SI: As you were going through these jobs, it tends to remove you from that direct instruction with the students. When you were initially there in the director of fine arts role, were you still able to teach, or was it mostly managing the teachers?
WT: Well, the funny thing was, and I hate to say this because I didn't think this was going to be the case, but in reflection, of all the jobs that I held in schools in my career that was probably the least rewarding. The point that you're making is the reason why. Of course, as director of adult ed, it was a whole different piece. That wasn't mainstream public education. That was something extra. In terms of being the Director of Fine and Performing Arts, I did do some teaching, but it was totally off the books. It was extra and totally voluntarily on my part. I had a brass quintet that I coached, and the kids would come in before school and I'd work with them, and we'd put on some concerts and things. I would conduct the high school concert band every once in a while. I soloed with the band once or twice, so that was a good thing.

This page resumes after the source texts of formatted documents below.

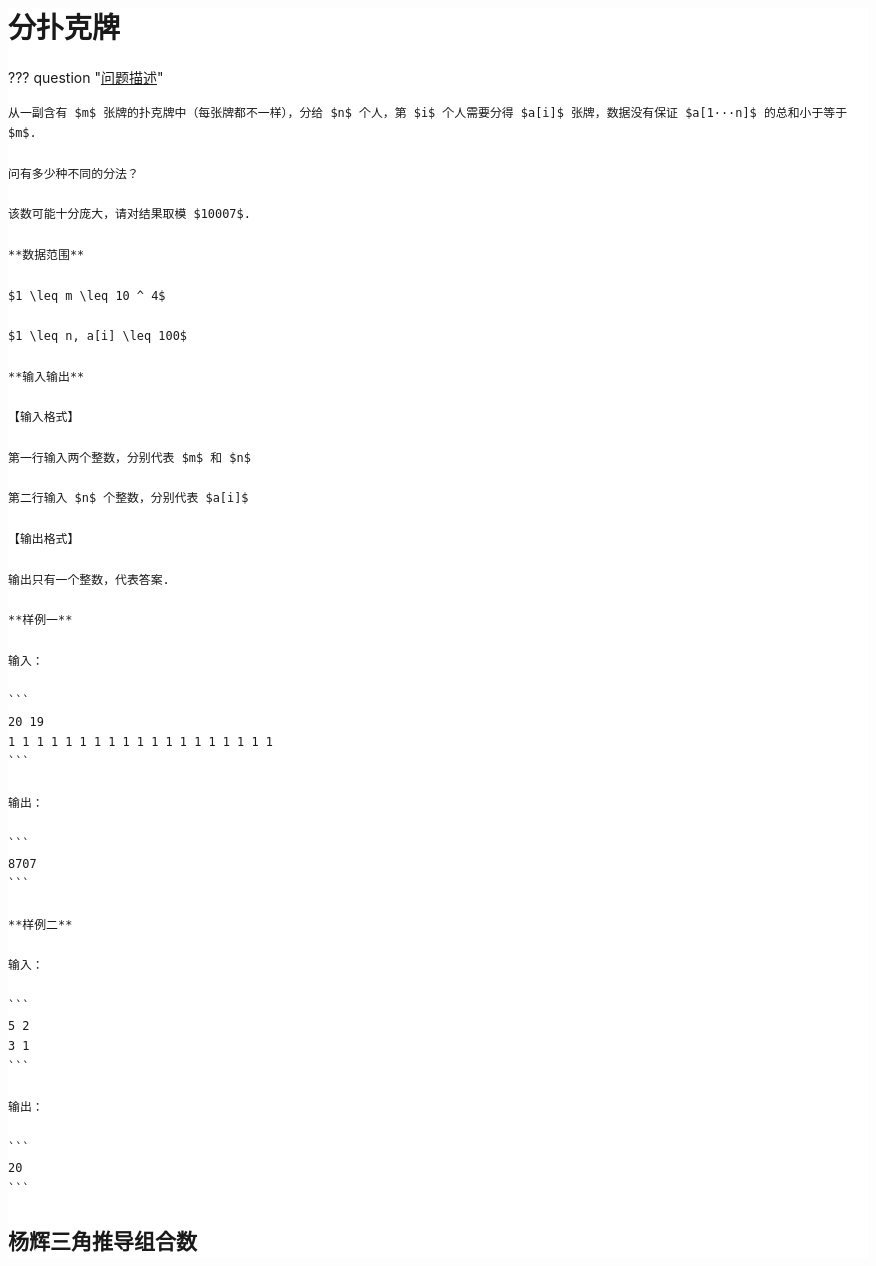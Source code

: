 # 分扑克牌

??? question "[问题描述](https://www.luogu.com.cn/problem/P1358)"

    从一副含有 $m$ 张牌的扑克牌中（每张牌都不一样），分给 $n$ 个人，第 $i$ 个人需要分得 $a[i]$ 张牌，数据没有保证 $a[1···n]$ 的总和小于等于 $m$.

    问有多少种不同的分法？

    该数可能十分庞大，请对结果取模 $10007$.

    **数据范围**

    $1 \leq m \leq 10 ^ 4$

    $1 \leq n, a[i] \leq 100$

    **输入输出**

    【输入格式】

    第一行输入两个整数，分别代表 $m$ 和 $n$

    第二行输入 $n$ 个整数，分别代表 $a[i]$

    【输出格式】

    输出只有一个整数，代表答案.

    **样例一**

    输入：

    ```
    20 19
    1 1 1 1 1 1 1 1 1 1 1 1 1 1 1 1 1 1 1
    ```

    输出：

    ```
    8707
    ```

    **样例二**

    输入：

    ```
    5 2
    3 1
    ```

    输出：

    ```
    20
    ```

## 杨辉三角推导组合数
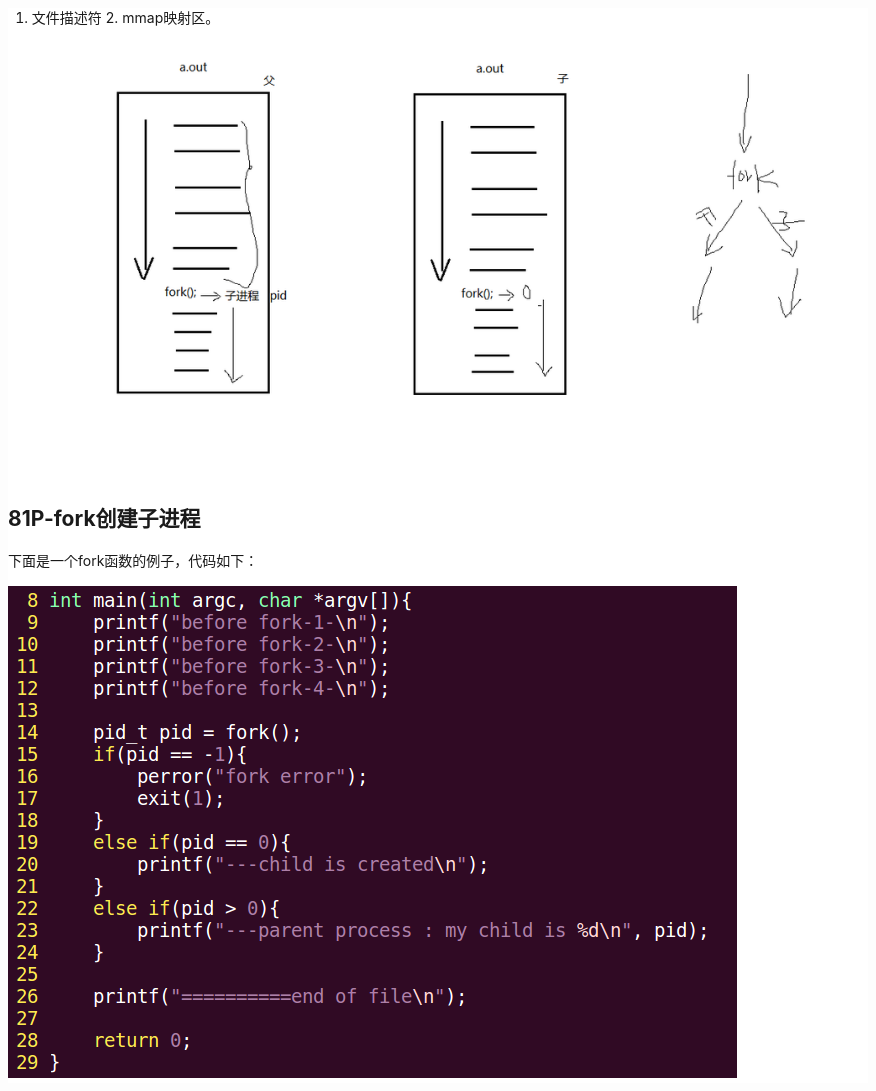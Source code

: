 1.  文件描述符 2. mmap映射区。

![](res/A09.进程/11dbb6ba036378065e816bba2d0ed7f1.png)

## 81P-fork创建子进程

下面是一个fork函数的例子，代码如下：

![](res/A09.进程/975afc5a76f1d685c13344e547e32dc9.png)
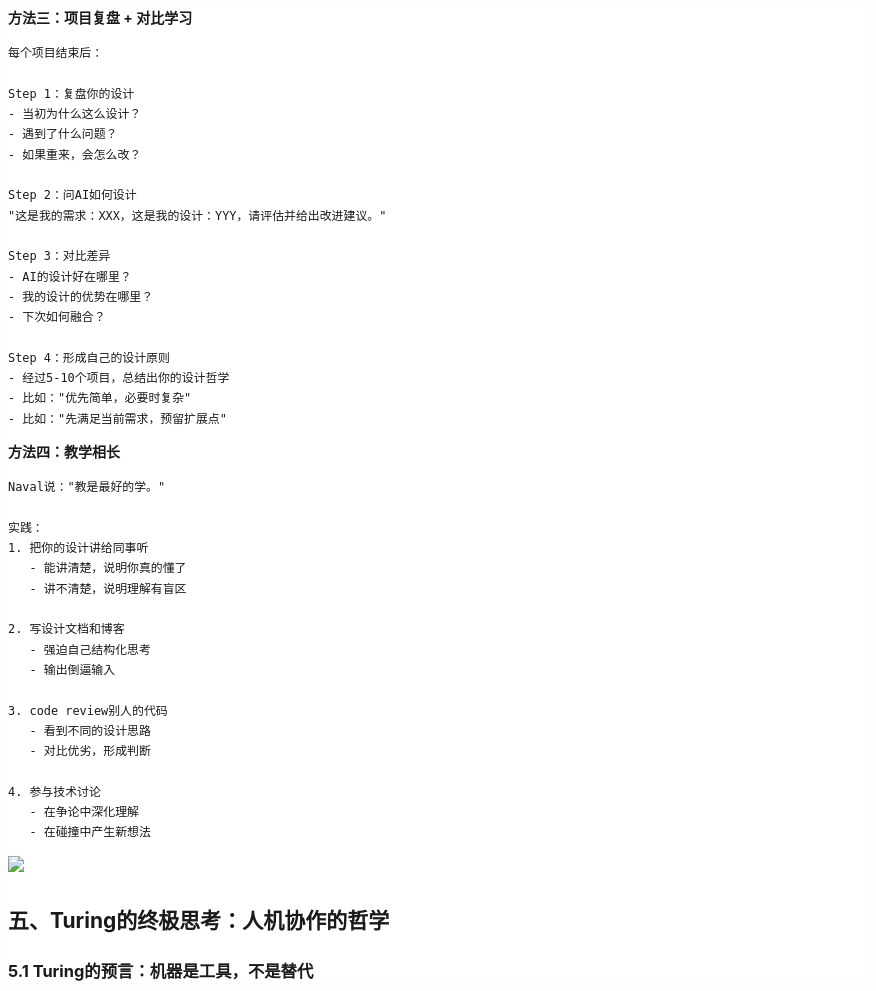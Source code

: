 
**方法三：项目复盘 + 对比学习**

```
每个项目结束后：

Step 1：复盘你的设计
- 当初为什么这么设计？
- 遇到了什么问题？
- 如果重来，会怎么改？

Step 2：问AI如何设计
"这是我的需求：XXX，这是我的设计：YYY，请评估并给出改进建议。"

Step 3：对比差异
- AI的设计好在哪里？
- 我的设计的优势在哪里？
- 下次如何融合？

Step 4：形成自己的设计原则
- 经过5-10个项目，总结出你的设计哲学
- 比如："优先简单，必要时复杂"
- 比如："先满足当前需求，预留扩展点"
```

**方法四：教学相长**

```
Naval说："教是最好的学。"

实践：
1. 把你的设计讲给同事听
   - 能讲清楚，说明你真的懂了
   - 讲不清楚，说明理解有盲区
   
2. 写设计文档和博客
   - 强迫自己结构化思考
   - 输出倒逼输入
   
3. code review别人的代码
   - 看到不同的设计思路
   - 对比优劣，形成判断
   
4. 参与技术讨论
   - 在争论中深化理解
   - 在碰撞中产生新想法
```

![](https://shuyixiao.oss-cn-hangzhou.aliyuncs.com/image-20251022225712656.png)

## 五、Turing的终极思考：人机协作的哲学

### 5.1 Turing的预言：机器是工具，不是替代
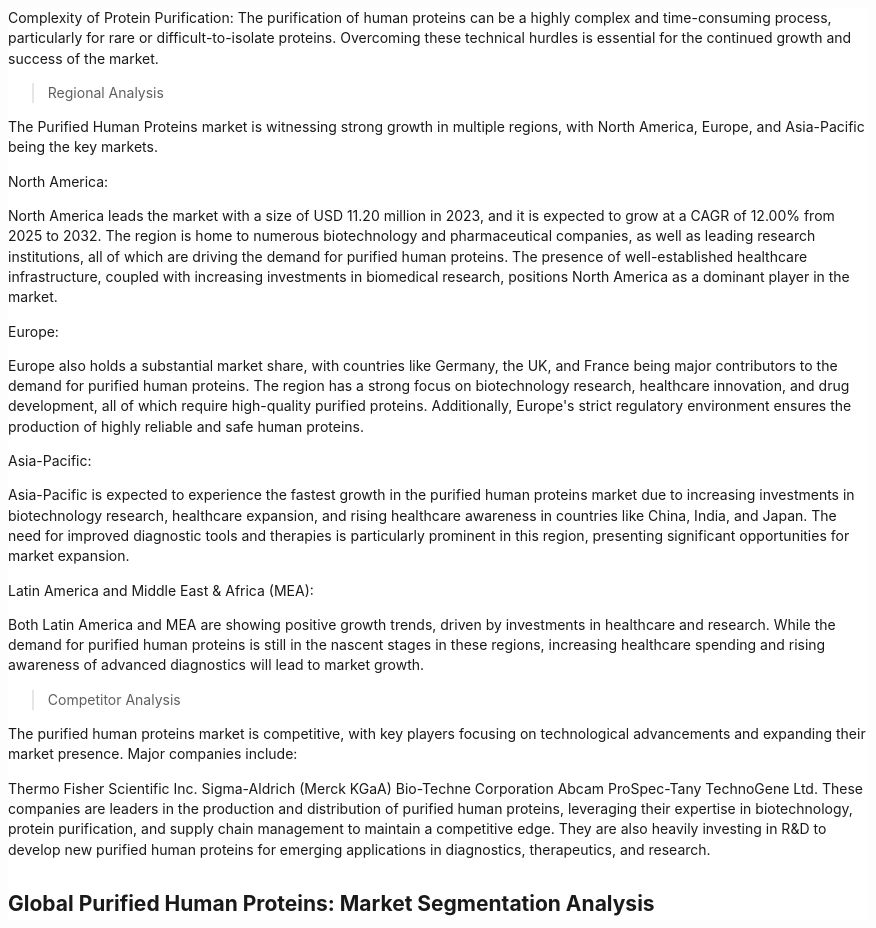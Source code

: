 Complexity of Protein Purification: The purification of human proteins can be a highly complex and time-consuming process, particularly for rare or difficult-to-isolate proteins. Overcoming these technical hurdles is essential for the continued growth and success of the market.

>Regional Analysis

The Purified Human Proteins market is witnessing strong growth in multiple regions, with North America, Europe, and Asia-Pacific being the key markets.

North America:

North America leads the market with a size of USD 11.20 million in 2023, and it is expected to grow at a CAGR of 12.00% from 2025 to 2032. The region is home to numerous biotechnology and pharmaceutical companies, as well as leading research institutions, all of which are driving the demand for purified human proteins. The presence of well-established healthcare infrastructure, coupled with increasing investments in biomedical research, positions North America as a dominant player in the market.

Europe:

Europe also holds a substantial market share, with countries like Germany, the UK, and France being major contributors to the demand for purified human proteins. The region has a strong focus on biotechnology research, healthcare innovation, and drug development, all of which require high-quality purified proteins. Additionally, Europe's strict regulatory environment ensures the production of highly reliable and safe human proteins.

Asia-Pacific:

Asia-Pacific is expected to experience the fastest growth in the purified human proteins market due to increasing investments in biotechnology research, healthcare expansion, and rising healthcare awareness in countries like China, India, and Japan. The need for improved diagnostic tools and therapies is particularly prominent in this region, presenting significant opportunities for market expansion.

Latin America and Middle East & Africa (MEA):

Both Latin America and MEA are showing positive growth trends, driven by investments in healthcare and research. While the demand for purified human proteins is still in the nascent stages in these regions, increasing healthcare spending and rising awareness of advanced diagnostics will lead to market growth.

>Competitor Analysis

The purified human proteins market is competitive, with key players focusing on technological advancements and expanding their market presence. Major companies include:

Thermo Fisher Scientific Inc.
Sigma-Aldrich (Merck KGaA)
Bio-Techne Corporation
Abcam
ProSpec-Tany TechnoGene Ltd.
These companies are leaders in the production and distribution of purified human proteins, leveraging their expertise in biotechnology, protein purification, and supply chain management to maintain a competitive edge. They are also heavily investing in R&D to develop new purified human proteins for emerging applications in diagnostics, therapeutics, and research.

## Global Purified Human Proteins: Market Segmentation Analysis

I did get to know the kids but not anywhere near the way I got to know the kids I was teaching every day.
My job after that was a middle school assistant principal, and some people would say that that's the worst administrative job you could have, doing discipline for middle school kids, but I didn't look at it that way. I looked at it as an opportunity to teach kids again, but to teach them about behavior. As challenging as some of the kids were, those were the kids that I had a bond with by the time they got out of school, because we spent a lot of time together. Some of them learned quicker than others and some had a really rough time of it. Some did really well and some of them didn't. Some of them never really could get their act together. Actually, I was able to do enough positive things in that role that, actually, I liked that better than being supervisor of music, which really surprised me because I wouldn't have thought that going in. But you hit the nail on the head, the connection with the kids made the difference. It wasn't direct instruction in the classroom, but it was still instruction when I met with them. As assistant principal, I was primarily teaching them behavior and I really had a way to approach that which I think made that a little easier for them and for me.
This was back in, I guess, about '91-'92, something like that, but there was a book that came out through ASCD called Discipline with Dignity. Again, it made the point about behavior and discipline incidents, where it's the behavior that you want to address, not the kid. The problem is so often when kids misbehave, they're the ones that get the negative treatment. It's the behavior that needs to get the negative treatment and you have to teach the kids alternate ways to react to situations. One of the things about middle school is that those years in middle school are some of the most formative years of development, and kids are trying to figure out who they are and they may not know from day to day or perhaps in some cases from hour to hour who the hell they are. [Editor's Note: Discipline with Dignity by Richard Curwin was first published in 1988. ASCD is the Association for Supervision and Curriculum Development.]
The way you approach doing discipline--I choke at the word, behavior perhaps is a better word--with them is really significant in terms of what they learn, how quickly they learn it, and what they do with it. Again, that all connects with the whole social-emotional learning and the character education work that I've really become devoted to. When I was a principal, I was able to expand my reach. I tried to do some positive things as an assistant principal too. You don't want it all to be negative, all just dealing with the kids who misbehave, but, truthfully, that is primarily what you do in a role like that.
I really liked being a band director. I really did. I really got a charge out of what we could do together, but probably my favorite role in my career was being a principal because you had a school that really belonged to you. You had to go through certain actions for it to really feel like it belonged to you. There were certain things about the way you did things that if you created them, then it became yours, like building a master schedule, for example, or making other major changes, and you could really put your identity on the school in terms of what you believed in or what you thought was important. I was able to do that at Pequannock Valley Middle School in a number of different ways, both for the kids and for the faculty. If I had to pick one job, that's the one I would pick, and I would've been very happy, I think, to have retired out of that position. At one point, I made it very clear that that was my intention. It's interesting because I applied for a couple other jobs in my time, assistant superintendencies, superintendencies, and I decided, very definitely, "Okay, I've had it with this. I like what I'm doing. I love my school. I'm going to retire as principal of this school."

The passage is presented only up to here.